Although the results found in the literature are consistent in showing the emotional difficulties faced by clinical psychology trainees, most of the studies have used qualitative and cross-sectional survey methods (e.g., Cushway, 1992; Cushway & Tyler, 1994; Galvin & Smith, 2015; Kaeding et al., 2017; Kuyken, Peters, Power & Lavender, 1998; Vredenburgh et al., 1999). Longitudinal studies are important with clinical psychology trainees and, generally, with clinical psychologists (McCormack et al., 2018), because cross-sectional studies only show a static picture of the situation. The high level of emotional symptoms found in cross-sectional studies among clinical psychology trainees might be due to several reasons. For instance, it could be that undergraduate or graduate psychologists experiencing higher levels of emotional symptoms select clinical psychology as a self-help strategy. In this case, the higher levels of emotional symptoms shown by trainees compared with senior clinical psychologists would not seem especially problematic, as it would imply that, during their careers, clinical psychologists would be generally successful in self-helping themselves. Conversely, it could be that novice clinical psychology trainees show increases of emotional symptoms when facing the new stressors of their role. In this case, the higher levels of emotional symptoms would be of greater concern than in the previous example because they could be an important barrier to clinical psychology training (McCormack et al., 2018).

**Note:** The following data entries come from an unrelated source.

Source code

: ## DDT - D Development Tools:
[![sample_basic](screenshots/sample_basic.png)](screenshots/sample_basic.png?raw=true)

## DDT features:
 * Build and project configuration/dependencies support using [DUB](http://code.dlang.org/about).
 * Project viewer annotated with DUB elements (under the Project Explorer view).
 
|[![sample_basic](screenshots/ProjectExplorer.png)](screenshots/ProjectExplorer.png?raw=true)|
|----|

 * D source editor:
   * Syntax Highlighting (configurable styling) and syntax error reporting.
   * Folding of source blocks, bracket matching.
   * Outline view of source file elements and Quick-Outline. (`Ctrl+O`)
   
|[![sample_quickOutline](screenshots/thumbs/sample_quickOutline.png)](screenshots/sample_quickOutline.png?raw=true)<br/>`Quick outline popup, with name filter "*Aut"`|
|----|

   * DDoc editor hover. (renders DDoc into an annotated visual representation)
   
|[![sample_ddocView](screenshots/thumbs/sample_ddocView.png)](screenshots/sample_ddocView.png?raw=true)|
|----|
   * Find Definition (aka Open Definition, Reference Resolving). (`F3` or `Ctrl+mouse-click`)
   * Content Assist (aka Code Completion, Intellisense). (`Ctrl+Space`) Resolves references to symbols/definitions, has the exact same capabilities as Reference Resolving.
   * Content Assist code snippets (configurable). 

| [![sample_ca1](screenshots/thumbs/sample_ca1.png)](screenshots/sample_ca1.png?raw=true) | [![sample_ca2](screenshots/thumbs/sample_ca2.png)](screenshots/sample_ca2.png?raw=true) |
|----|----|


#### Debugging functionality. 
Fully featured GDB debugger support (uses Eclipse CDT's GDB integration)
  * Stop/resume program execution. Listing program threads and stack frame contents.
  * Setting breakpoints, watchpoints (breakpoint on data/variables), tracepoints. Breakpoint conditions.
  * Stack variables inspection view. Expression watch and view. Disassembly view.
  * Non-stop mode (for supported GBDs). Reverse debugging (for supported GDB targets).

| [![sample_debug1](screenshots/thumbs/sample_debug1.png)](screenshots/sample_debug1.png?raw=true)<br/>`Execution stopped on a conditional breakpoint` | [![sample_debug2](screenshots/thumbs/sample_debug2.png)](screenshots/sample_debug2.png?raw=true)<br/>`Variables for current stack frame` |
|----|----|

Some studies have been conducted in clinical psychology trainees exploring the effect of different psychological interventions to help them to cope in a more effective way with stressors (e.g., Dereix-Calonge, Ruiz, Sierra, Peña-Vargas, & Ramírez, 2019; Pakenham, 2015; Rudaz, Twohig, Ong, & Levin, 2017; Stafford-Brown & Pakenham, 2012). However, these studies were not designed to analyze the evolution of emotional difficulties in trainees; therefore, it is difficult to extract conclusions from them. To our knowledge, only the study by Kuyken, Peters, Power, Lavender, and Rabe-Hesketh (2000) longitudinally analysed the experience of clinical psychology trainees for a long time. A sample of 167 trainees in the United Kingdom was followed for one year of their three years of clinical training. The results showed that, between the first and second year, trainees experienced significant increases in work adjustment problems, depression, and interpersonal conflicts. Also, a sub-group of trainees reported relevant difficulties on at least one dimension of adaptation, which were enduring over time. The most frequent adaptation problems in this sub-group were internalizing symptoms and work adjustment. These problems were found at higher rates than in a large standardized sample of employed adults.

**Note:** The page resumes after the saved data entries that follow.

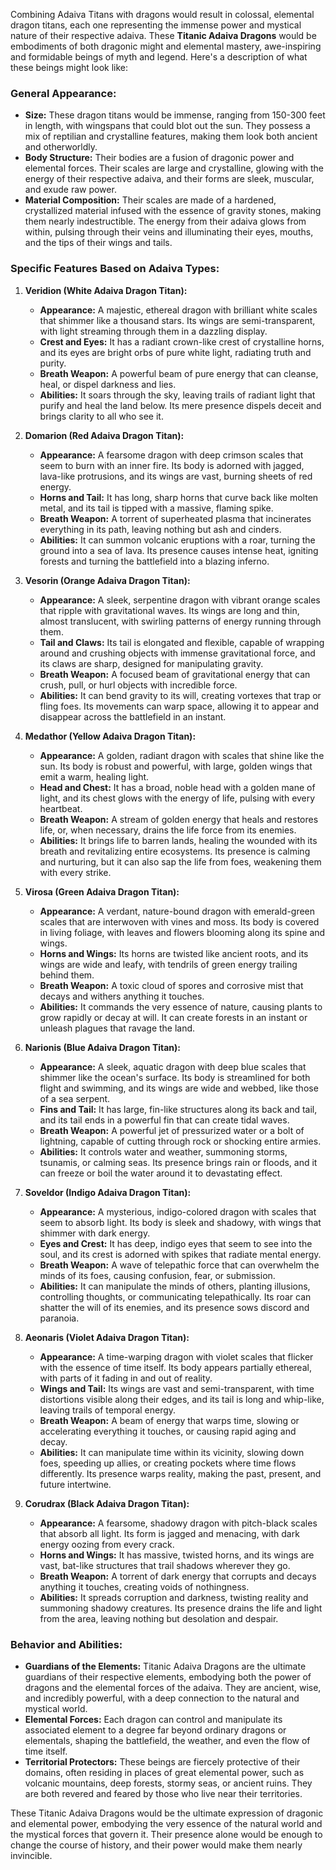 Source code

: Combining Adaiva Titans with dragons would result in colossal, elemental dragon titans, each one representing the immense power and mystical nature of their respective adaiva. These **Titanic Adaiva Dragons** would be embodiments of both dragonic might and elemental mastery, awe-inspiring and formidable beings of myth and legend. Here's a description of what these beings might look like:

### **General Appearance:**

- **Size:** These dragon titans would be immense, ranging from 150-300 feet in length, with wingspans that could blot out the sun. They possess a mix of reptilian and crystalline features, making them look both ancient and otherworldly.
- **Body Structure:** Their bodies are a fusion of dragonic power and elemental forces. Their scales are large and crystalline, glowing with the energy of their respective adaiva, and their forms are sleek, muscular, and exude raw power.
- **Material Composition:** Their scales are made of a hardened, crystallized material infused with the essence of gravity stones, making them nearly indestructible. The energy from their adaiva glows from within, pulsing through their veins and illuminating their eyes, mouths, and the tips of their wings and tails.

### **Specific Features Based on Adaiva Types:**

1. **Veridion (White Adaiva Dragon Titan):**
    
    - **Appearance:** A majestic, ethereal dragon with brilliant white scales that shimmer like a thousand stars. Its wings are semi-transparent, with light streaming through them in a dazzling display.
    - **Crest and Eyes:** It has a radiant crown-like crest of crystalline horns, and its eyes are bright orbs of pure white light, radiating truth and purity.
    - **Breath Weapon:** A powerful beam of pure energy that can cleanse, heal, or dispel darkness and lies.
    - **Abilities:** It soars through the sky, leaving trails of radiant light that purify and heal the land below. Its mere presence dispels deceit and brings clarity to all who see it.
2. **Domarion (Red Adaiva Dragon Titan):**
    
    - **Appearance:** A fearsome dragon with deep crimson scales that seem to burn with an inner fire. Its body is adorned with jagged, lava-like protrusions, and its wings are vast, burning sheets of red energy.
    - **Horns and Tail:** It has long, sharp horns that curve back like molten metal, and its tail is tipped with a massive, flaming spike.
    - **Breath Weapon:** A torrent of superheated plasma that incinerates everything in its path, leaving nothing but ash and cinders.
    - **Abilities:** It can summon volcanic eruptions with a roar, turning the ground into a sea of lava. Its presence causes intense heat, igniting forests and turning the battlefield into a blazing inferno.
3. **Vesorin (Orange Adaiva Dragon Titan):**
    
    - **Appearance:** A sleek, serpentine dragon with vibrant orange scales that ripple with gravitational waves. Its wings are long and thin, almost translucent, with swirling patterns of energy running through them.
    - **Tail and Claws:** Its tail is elongated and flexible, capable of wrapping around and crushing objects with immense gravitational force, and its claws are sharp, designed for manipulating gravity.
    - **Breath Weapon:** A focused beam of gravitational energy that can crush, pull, or hurl objects with incredible force.
    - **Abilities:** It can bend gravity to its will, creating vortexes that trap or fling foes. Its movements can warp space, allowing it to appear and disappear across the battlefield in an instant.
4. **Medathor (Yellow Adaiva Dragon Titan):**
    
    - **Appearance:** A golden, radiant dragon with scales that shine like the sun. Its body is robust and powerful, with large, golden wings that emit a warm, healing light.
    - **Head and Chest:** It has a broad, noble head with a golden mane of light, and its chest glows with the energy of life, pulsing with every heartbeat.
    - **Breath Weapon:** A stream of golden energy that heals and restores life, or, when necessary, drains the life force from its enemies.
    - **Abilities:** It brings life to barren lands, healing the wounded with its breath and revitalizing entire ecosystems. Its presence is calming and nurturing, but it can also sap the life from foes, weakening them with every strike.
5. **Virosa (Green Adaiva Dragon Titan):**
    
    - **Appearance:** A verdant, nature-bound dragon with emerald-green scales that are interwoven with vines and moss. Its body is covered in living foliage, with leaves and flowers blooming along its spine and wings.
    - **Horns and Wings:** Its horns are twisted like ancient roots, and its wings are wide and leafy, with tendrils of green energy trailing behind them.
    - **Breath Weapon:** A toxic cloud of spores and corrosive mist that decays and withers anything it touches.
    - **Abilities:** It commands the very essence of nature, causing plants to grow rapidly or decay at will. It can create forests in an instant or unleash plagues that ravage the land.
6. **Narionis (Blue Adaiva Dragon Titan):**
    
    - **Appearance:** A sleek, aquatic dragon with deep blue scales that shimmer like the ocean's surface. Its body is streamlined for both flight and swimming, and its wings are wide and webbed, like those of a sea serpent.
    - **Fins and Tail:** It has large, fin-like structures along its back and tail, and its tail ends in a powerful fin that can create tidal waves.
    - **Breath Weapon:** A powerful jet of pressurized water or a bolt of lightning, capable of cutting through rock or shocking entire armies.
    - **Abilities:** It controls water and weather, summoning storms, tsunamis, or calming seas. Its presence brings rain or floods, and it can freeze or boil the water around it to devastating effect.
7. **Soveldor (Indigo Adaiva Dragon Titan):**
    
    - **Appearance:** A mysterious, indigo-colored dragon with scales that seem to absorb light. Its body is sleek and shadowy, with wings that shimmer with dark energy.
    - **Eyes and Crest:** It has deep, indigo eyes that seem to see into the soul, and its crest is adorned with spikes that radiate mental energy.
    - **Breath Weapon:** A wave of telepathic force that can overwhelm the minds of its foes, causing confusion, fear, or submission.
    - **Abilities:** It can manipulate the minds of others, planting illusions, controlling thoughts, or communicating telepathically. Its roar can shatter the will of its enemies, and its presence sows discord and paranoia.
8. **Aeonaris (Violet Adaiva Dragon Titan):**
    
    - **Appearance:** A time-warping dragon with violet scales that flicker with the essence of time itself. Its body appears partially ethereal, with parts of it fading in and out of reality.
    - **Wings and Tail:** Its wings are vast and semi-transparent, with time distortions visible along their edges, and its tail is long and whip-like, leaving trails of temporal energy.
    - **Breath Weapon:** A beam of energy that warps time, slowing or accelerating everything it touches, or causing rapid aging and decay.
    - **Abilities:** It can manipulate time within its vicinity, slowing down foes, speeding up allies, or creating pockets where time flows differently. Its presence warps reality, making the past, present, and future intertwine.
9. **Corudrax (Black Adaiva Dragon Titan):**
    
    - **Appearance:** A fearsome, shadowy dragon with pitch-black scales that absorb all light. Its form is jagged and menacing, with dark energy oozing from every crack.
    - **Horns and Wings:** It has massive, twisted horns, and its wings are vast, bat-like structures that trail shadows wherever they go.
    - **Breath Weapon:** A torrent of dark energy that corrupts and decays anything it touches, creating voids of nothingness.
    - **Abilities:** It spreads corruption and darkness, twisting reality and summoning shadowy creatures. Its presence drains the life and light from the area, leaving nothing but desolation and despair.

### **Behavior and Abilities:**

- **Guardians of the Elements:** Titanic Adaiva Dragons are the ultimate guardians of their respective elements, embodying both the power of dragons and the elemental forces of the adaiva. They are ancient, wise, and incredibly powerful, with a deep connection to the natural and mystical world.
- **Elemental Forces:** Each dragon can control and manipulate its associated element to a degree far beyond ordinary dragons or elementals, shaping the battlefield, the weather, and even the flow of time itself.
- **Territorial Protectors:** These beings are fiercely protective of their domains, often residing in places of great elemental power, such as volcanic mountains, deep forests, stormy seas, or ancient ruins. They are both revered and feared by those who live near their territories.

These Titanic Adaiva Dragons would be the ultimate expression of dragonic and elemental power, embodying the very essence of the natural world and the mystical forces that govern it. Their presence alone would be enough to change the course of history, and their power would make them nearly invincible.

Overall, the longitudinal study by Kuyken et al. (2000) shows greater support for the hypothesis that novice clinical psychology trainees experience increases in emotional symptoms when facing the new stressors of their role. This suggests that paying more attention to the experience of novice clinical psychology trainees throughout time is merited. However, the study by Kuyken et al. did not compare the evolution of novice clinical psychology trainees with that of a control cohort of psychology students or graduates. This would be a better comparison of the evolution of emotional difficulties experienced by novice clinical psychology trainees. Accordingly, the aim of the current study is to analyse the evolution of emotional symptoms in novice clinical psychology trainees during the first months of training compared to a control cohort.
Method
Participants
The sample consisted of 575 Psychology undergraduates (mean age = 22.62, SD = 3.70, age range = 19 to 55; 83.7% were women) from a Colombian university. Approximately half of the participants were studying the 9th semester (52.9%) and the other half were studying the 8th semester (47.1%). Unlike other countries (e.g., USA), Colombian laws permit undergraduates in Psychology to receive training in clinical psychology and to attend to clients with the guidance of a supervisor. Participants in the 9th semester were at the beginning of their clinical practice, whereas those in the 8th semester were in a regular semester and were studying some courses in clinical psychology. Almost all participants were single (93.9%). Forty-four percent of participants had received some kind of psychological or psychiatric treatment in the past, but only 5.6% were receiving treatment when the study was conducted (only 1.8% were taking psychotropic medication). A raffle of five books on clinical psychology was carried out at the end of the study to compensate the participants who finished the study.
Instruments
Depression, Anxiety, and Stress Scales - 21 (DASS-21; Lovibond & Lovibond, 1995). The DASS-21 is a 21-item, 4-point Likert-type scale (3 = applied to me very much, or most of the time; 0 = did not apply to me at all) consisting of sentences describing negative emotional states. It contains three subscales (Depression, Anxiety, and Stress) and has shown good internal consistency and convergent and discriminant validity. Scores in each subscale range from 0 to 21 points. The DASS-21 has shown good psychometric properties in Colombia (Ruiz, García-Martín, Suárez-Falcón, & Odriozola-González, 2017). The alphas of the complete DASS-21 were 0.91 and 0.93 for Time 1 (T1) and Time 2 (T2), respectively. With respect to the DASS-21 subscales, the alphas were 0.87 and 0.90 for Depression, 0.75 and 0.81 for Anxiety, and 0.82 and 0.84 for Stress for T1 and T2, respectively.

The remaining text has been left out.